For the S&P 500, "normal" by the end of 2024 would be a 17.5x P/E multiple applied to earnings generated from a 9.4% net profit margin (NPM). One could argue a normalized NPM for SPX is much lower than 9.4%, but giving SPX the benefit of the doubt for the very real long-term increase in overall business quality, assuming normalized NPM is the average of peak NPMs generated in 2007 (8.6%) and 2019 (10.2%) seems reasonable. At present, Wall Street estimates SPX will generate sales per share of $1873.10 in 2024, which implies "normalized" EPS of $176. Applying the long-term historical average P/E of 17.5x to $176 yields an SPX fair value of 3080 by the end of 2024.
Three critical assumptions, discussed at length in the following section, underpin this projected normalization process: 1) inflation is entrenched, and will require a recession, with tight monetary policy maintained throughout, to uproot it; 2) Fed Chair Jerome Powell understands what it will take to uproot inflation; and 3) Powell has the resolve to do what it takes to uproot inflation.
War on Inflation
Inflation is entrenched, and will require a recession, with tight monetary policy maintained throughout, to uproot it.
Since the "transitory inflation" debate broke out in the middle of 2021, Ray Dalio's Bridgewater (BW) and its deep understanding of the inner workings of the "economic machine" has been mission critical to understanding how persistent inflation really is and just how much the Fed would need to tighten monetary policy to uproot it. A single passage does not do justice to the entire body of BW's work on inflation, but one of the more succinct overviews comes from BW's July 25, 2022 CIO update:
"MP3 reflationary policies [see the BW 2022 Outlook attached for a detailed discussion of MP3 policies] injected massive amounts of money and credit into economies, leading to self-reinforcing high nominal growth, leading to self-reinforcing inflation..."
"MP3 policies were very successful, stimulating a high level of nominal demand and a rapid recovery in employment markets in response to the pandemic. But this stimulation was applied for too long, and the offsetting monetary tightening is now coming too late, resulting in what we now have, which is a monetary inflation. Given the inertia of a monetary inflation, bringing it under control to the point that inflation approaches what is now discounted in the markets (2.5%) will require an aggressive tightening of monetary policy over a sustained period, and a significant and sustained weakening of employment markets."

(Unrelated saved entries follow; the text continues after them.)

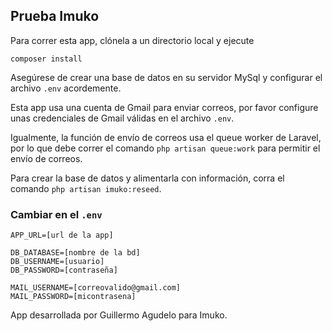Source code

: ## Prueba Imuko

Para correr esta app, clónela a un directorio local y ejecute

    composer install

Asegúrese de crear una base de datos en su servidor MySql y configurar el archivo `.env` acordemente.

Esta app usa una cuenta de Gmail para enviar correos, por favor configure unas credenciales de Gmail válidas en el archivo `.env`.

Igualmente, la función de envío de correos usa el queue worker de Laravel, por lo que debe correr el comando `php artisan queue:work` para permitir el envío de correos.

Para crear la base de datos y alimentarla con información, corra el comando `php artisan imuko:reseed`.

### Cambiar en el `.env`

    APP_URL=[url de la app]
    
    DB_DATABASE=[nombre de la bd]
    DB_USERNAME=[usuario]
    DB_PASSWORD=[contraseña]
    
    MAIL_USERNAME=[correovalido@gmail.com]
    MAIL_PASSWORD=[micontrasena]

App desarrollada por Guillermo Agudelo para Imuko.
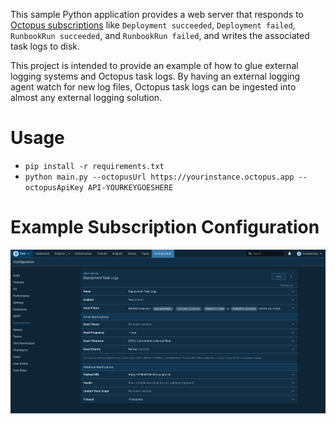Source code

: This sample Python application provides a web server that responds to [Octopus subscriptions](https://octopus.com/docs/administration/managing-infrastructure/subscriptions)
like `Deployment succeeded`, `Deployment failed`, `RunbookRun succeeded`, and `RunbookRun failed`, and writes the 
associated task logs to disk.

This project is intended to provide an example of how to glue external logging systems and Octopus task logs. By having an
external logging agent watch for new log files, Octopus task logs can be ingested into almost any external logging
solution.

# Usage

* `pip install -r requirements.txt`
* `python main.py --octopusUrl https://yourinstance.octopus.app --octopusApiKey API-YOURKEYGOESHERE`

# Example Subscription Configuration

![](subscriptions.png)
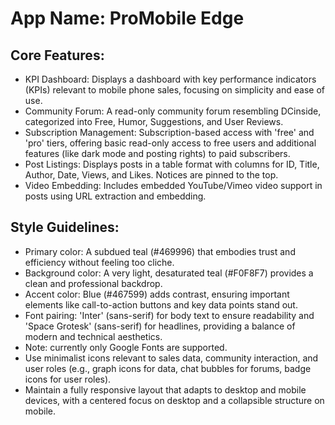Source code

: # **App Name**: ProMobile Edge

## Core Features:

- KPI Dashboard: Displays a dashboard with key performance indicators (KPIs) relevant to mobile phone sales, focusing on simplicity and ease of use.
- Community Forum: A read-only community forum resembling DCinside, categorized into Free, Humor, Suggestions, and User Reviews.
- Subscription Management: Subscription-based access with 'free' and 'pro' tiers, offering basic read-only access to free users and additional features (like dark mode and posting rights) to paid subscribers.
- Post Listings: Displays posts in a table format with columns for ID, Title, Author, Date, Views, and Likes. Notices are pinned to the top.
- Video Embedding: Includes embedded YouTube/Vimeo video support in posts using URL extraction and embedding.

## Style Guidelines:

- Primary color: A subdued teal (#469996) that embodies trust and efficiency without feeling too cliche. 
- Background color: A very light, desaturated teal (#F0F8F7) provides a clean and professional backdrop.
- Accent color: Blue (#467599) adds contrast, ensuring important elements like call-to-action buttons and key data points stand out.
- Font pairing: 'Inter' (sans-serif) for body text to ensure readability and 'Space Grotesk' (sans-serif) for headlines, providing a balance of modern and technical aesthetics.
- Note: currently only Google Fonts are supported.
- Use minimalist icons relevant to sales data, community interaction, and user roles (e.g., graph icons for data, chat bubbles for forums, badge icons for user roles).
- Maintain a fully responsive layout that adapts to desktop and mobile devices, with a centered focus on desktop and a collapsible structure on mobile.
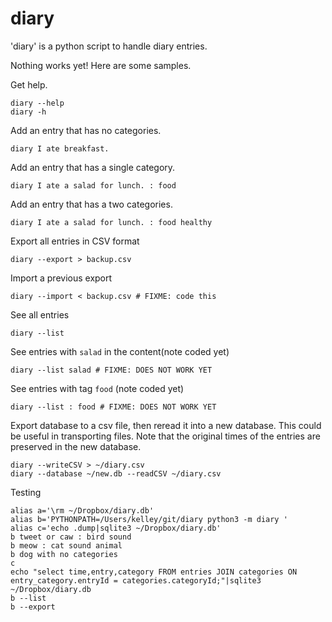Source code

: # diary

'diary' is a python script to handle diary entries.

Nothing works yet!  Here are some samples.

Get help.

    diary --help
    diary -h

Add an entry that has no categories.

    diary I ate breakfast.

Add an entry that has a single category.

    diary I ate a salad for lunch. : food

Add an entry that has a two categories.

    diary I ate a salad for lunch. : food healthy

Export all entries in CSV format

    diary --export > backup.csv

Import a previous export

    diary --import < backup.csv # FIXME: code this

See all entries

    diary --list

See entries with `salad` in the content(note coded yet)

    diary --list salad # FIXME: DOES NOT WORK YET

See entries with tag `food` (note coded yet)

    diary --list : food # FIXME: DOES NOT WORK YET

Export database to a csv file, then reread it into a new database.
This could be useful in transporting files. Note that the original
times of the entries are preserved in the new database.

    diary --writeCSV > ~/diary.csv
    diary --database ~/new.db --readCSV ~/diary.csv


Testing

    alias a='\rm ~/Dropbox/diary.db'
    alias b='PYTHONPATH=/Users/kelley/git/diary python3 -m diary '
    alias c='echo .dump|sqlite3 ~/Dropbox/diary.db'
    b tweet or caw : bird sound
    b meow : cat sound animal
    b dog with no categories
    c
    echo "select time,entry,category FROM entries JOIN categories ON entry_category.entryId = categories.categoryId;"|sqlite3 ~/Dropbox/diary.db
    b --list
    b --export

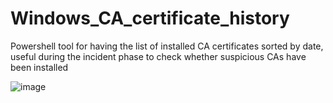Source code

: # Windows_CA_certificate_history
Powershell tool for having the list of installed CA certificates sorted by date, useful during the incident phase to check whether suspicious CAs have been installed

![image](https://github.com/massimiliano-dalcero/Windows_CA_certificate_history/assets/5049867/f50d3c4e-7aa8-4b27-a21c-00de933f4a82)

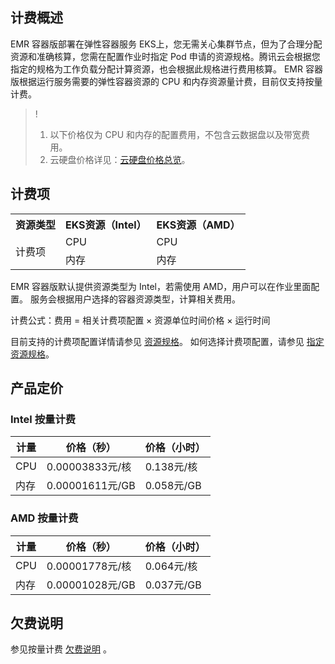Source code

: ## 计费概述
EMR 容器版部署在弹性容器服务 EKS上，您无需关心集群节点，但为了合理分配资源和准确核算，您需在配置作业时指定 Pod 申请的资源规格。腾讯云会根据您指定的规格为工作负载分配计算资源，也会根据此规格进行费用核算。
EMR 容器版根据运行服务需要的弹性容器资源的 CPU 和内存资源量计费，目前仅支持按量计费。
>! 
>1. 以下价格仅为 CPU 和内存的配置费用，不包含云数据盘以及带宽费用。
>2. 云硬盘价格详见：[云硬盘价格总览](https://cloud.tencent.com/document/buy-guide/362/32361)。

## 计费项
<table>
<tr>
<th>资源类型</th>
<th>EKS资源（Intel）</th>
<th>	EKS资源（AMD）</th>
</tr><tr>
<td rowspan=2,colspan=2>计费项</td>
<td>CPU	</td>
<td>CPU	</td>
</tr><tr>
<td>内存	</td>
<td>内存	</td>
</tr></table>
EMR 容器版默认提供资源类型为 Intel，若需使用 AMD，用户可以在作业里面配置。
服务会根据用户选择的容器资源类型，计算相关费用。

计费公式：费用 = 相关计费项配置 × 资源单位时间价格 × 运行时间

目前支持的计费项配置详情请参见 [资源规格](https://cloud.tencent.com/document/product/457/39808)。
如何选择计费项配置，请参见 [指定资源规格](https://cloud.tencent.com/document/product/457/44174)。

## 产品定价
### Intel 按量计费

| 计量 | 	价格（秒）	 | 价格（小时） |
|---------|---------|---------|
| CPU	| 0.00003833元/核	| 0.138元/核| 
| 内存	| 0.00001611元/GB| 	0.058元/GB| 

### AMD 按量计费

| 计量 | 	价格（秒）	 | 价格（小时） |
|---------|---------|---------|
| CPU	| 0.00001778元/核	| 0.064元/核| 
| 内存	| 0.00001028元/GB	| 0.037元/GB| 


## 欠费说明
参见按量计费 [欠费说明](https://cloud.tencent.com/document/product/589/37897#.E6.8C.89.E9.87.8F.E8.AE.A1.E8.B4.B9) 。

BW's track record of being right on inflation for the right reasons makes them the leading authority on the issue. As such, odds are very high that inflation is entrenched, and will require a recession, with tight monetary policy maintained throughout, to uproot it.

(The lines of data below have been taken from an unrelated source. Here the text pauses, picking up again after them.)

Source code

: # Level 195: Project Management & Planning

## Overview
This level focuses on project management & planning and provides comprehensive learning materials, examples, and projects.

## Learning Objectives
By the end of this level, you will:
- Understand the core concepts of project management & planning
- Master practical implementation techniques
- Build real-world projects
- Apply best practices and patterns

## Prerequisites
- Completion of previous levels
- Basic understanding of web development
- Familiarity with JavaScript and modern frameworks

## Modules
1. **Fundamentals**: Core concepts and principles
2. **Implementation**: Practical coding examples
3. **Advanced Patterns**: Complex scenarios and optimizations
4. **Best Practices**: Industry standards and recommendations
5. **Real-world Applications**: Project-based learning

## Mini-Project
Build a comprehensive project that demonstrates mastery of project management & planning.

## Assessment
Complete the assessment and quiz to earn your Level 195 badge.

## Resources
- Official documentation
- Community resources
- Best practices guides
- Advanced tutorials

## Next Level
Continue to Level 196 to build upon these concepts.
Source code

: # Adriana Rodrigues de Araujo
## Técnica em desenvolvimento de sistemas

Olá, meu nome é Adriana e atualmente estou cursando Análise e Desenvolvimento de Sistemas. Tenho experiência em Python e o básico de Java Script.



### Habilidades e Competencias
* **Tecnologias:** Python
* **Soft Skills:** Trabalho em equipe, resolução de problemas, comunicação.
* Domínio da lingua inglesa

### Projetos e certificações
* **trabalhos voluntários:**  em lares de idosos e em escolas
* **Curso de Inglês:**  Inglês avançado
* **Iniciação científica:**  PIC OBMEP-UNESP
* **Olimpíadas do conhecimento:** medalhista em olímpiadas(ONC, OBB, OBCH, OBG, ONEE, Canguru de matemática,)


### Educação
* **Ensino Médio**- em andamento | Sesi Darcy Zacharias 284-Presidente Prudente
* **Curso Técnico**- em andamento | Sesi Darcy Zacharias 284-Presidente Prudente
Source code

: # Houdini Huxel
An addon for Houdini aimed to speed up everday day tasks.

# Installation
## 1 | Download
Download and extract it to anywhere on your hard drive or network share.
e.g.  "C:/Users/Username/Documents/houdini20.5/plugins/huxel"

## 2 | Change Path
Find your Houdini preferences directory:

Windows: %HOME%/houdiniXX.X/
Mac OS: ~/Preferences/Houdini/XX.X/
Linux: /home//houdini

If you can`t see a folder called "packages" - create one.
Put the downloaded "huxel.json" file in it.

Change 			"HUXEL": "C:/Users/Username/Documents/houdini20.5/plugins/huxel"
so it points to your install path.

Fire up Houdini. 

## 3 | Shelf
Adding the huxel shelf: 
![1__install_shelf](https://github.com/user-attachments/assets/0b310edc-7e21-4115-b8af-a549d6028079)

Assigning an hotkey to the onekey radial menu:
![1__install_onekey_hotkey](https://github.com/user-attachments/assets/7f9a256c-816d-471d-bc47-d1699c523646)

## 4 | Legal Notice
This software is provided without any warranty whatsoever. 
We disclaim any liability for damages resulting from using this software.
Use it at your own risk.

Fed Chair Jerome Powell understands what it will take to uproot inflation.
All year long former NY Fed President Bill Dudley has spoken on behalf of and ahead of official Fed communication. In a July 14 Bloomberg op-ed (see attached) he all but wrote from the BW script:
"...the Fed needs to be confident that it has succeeded in pushing inflation back down on a sustainable basis. Chair Powell correctly understands that the costs of not hitting the 2% target over the next year or two outweigh the costs of a mild recession - because failure would cause inflation expectations to rise, necessitating an even tighter monetary policy and a deeper downturn later. In the late 1960s and the 1970s, the central bank tightened monetary policy enough to push inflation lower at times, but it reversed course too soon. As a result, the peaks and troughs for inflation kept moving higher - until the 1980s, when Paul Volcker had to force a deep recession to regain control. Given this history, officials will be hesitant to stop tightening until they're highly confident (probability greater than 80%) that they've done enough - that the labor market has sufficient slack to keep inflation low and stable, and that easing financial conditions won't lead to an inflation rebound."

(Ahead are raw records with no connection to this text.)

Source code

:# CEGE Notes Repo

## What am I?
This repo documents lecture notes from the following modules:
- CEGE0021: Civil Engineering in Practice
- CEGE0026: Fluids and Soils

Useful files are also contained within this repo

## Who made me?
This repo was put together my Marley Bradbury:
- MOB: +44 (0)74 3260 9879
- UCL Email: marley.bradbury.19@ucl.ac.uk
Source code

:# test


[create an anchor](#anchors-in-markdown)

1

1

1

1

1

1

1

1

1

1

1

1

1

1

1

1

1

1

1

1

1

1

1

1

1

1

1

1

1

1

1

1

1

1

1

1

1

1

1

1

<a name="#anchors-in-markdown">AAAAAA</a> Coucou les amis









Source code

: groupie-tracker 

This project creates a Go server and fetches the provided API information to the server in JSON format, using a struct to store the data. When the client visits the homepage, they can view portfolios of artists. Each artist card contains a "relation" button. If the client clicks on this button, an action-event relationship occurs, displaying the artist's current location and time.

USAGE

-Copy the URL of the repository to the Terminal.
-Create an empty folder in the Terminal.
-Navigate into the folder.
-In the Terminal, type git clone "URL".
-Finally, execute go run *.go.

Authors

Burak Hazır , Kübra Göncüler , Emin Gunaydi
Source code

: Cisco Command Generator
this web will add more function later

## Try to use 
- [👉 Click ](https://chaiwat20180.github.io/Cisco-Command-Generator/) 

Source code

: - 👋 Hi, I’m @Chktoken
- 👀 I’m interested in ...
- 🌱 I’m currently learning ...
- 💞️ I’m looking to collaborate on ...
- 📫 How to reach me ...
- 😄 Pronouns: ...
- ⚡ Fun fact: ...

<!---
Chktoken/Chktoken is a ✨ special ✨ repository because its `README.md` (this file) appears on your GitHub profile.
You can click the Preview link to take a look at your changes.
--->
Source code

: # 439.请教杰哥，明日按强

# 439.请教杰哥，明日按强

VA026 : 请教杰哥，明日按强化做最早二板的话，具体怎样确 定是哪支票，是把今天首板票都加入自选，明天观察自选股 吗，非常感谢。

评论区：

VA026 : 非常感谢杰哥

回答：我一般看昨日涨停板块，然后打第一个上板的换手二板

Powell repeated Dudley's prophetic op-ed almost verbatim in his August 26 speech at Jackson Hole:
"...we must keep at it until the job is done. History shows that the employment costs of bringing down inflation are likely to increase with delay, as high inflation becomes more entrenched in wage and price setting. The successful Volcker disinflation in the early 1980s followed multiple failed attempts to lower inflation over the previous 15 years. A lengthy period of very restrictive monetary policy was ultimately needed to stem the high inflation and start the process of getting inflation down to the low and stable levels that were the norm until the spring of last year. Our aim is to avoid that outcome by acting with resolve now.
"These lessons are guiding us as we use our tools to bring inflation down...We will keep at it until we are confident the job is done."
When CPI inflation broke out to current levels in the late 1960s, it took almost three decades, multiple recessions, and multiple Fed chairs to bring it back down to 2-3% for good. Powell knows this treacherous history of the Great Inflation period, and based on the above it is clear that he knows exactly what it will take to avoid its redux.
Powell has the resolve to do what it takes to uproot inflation.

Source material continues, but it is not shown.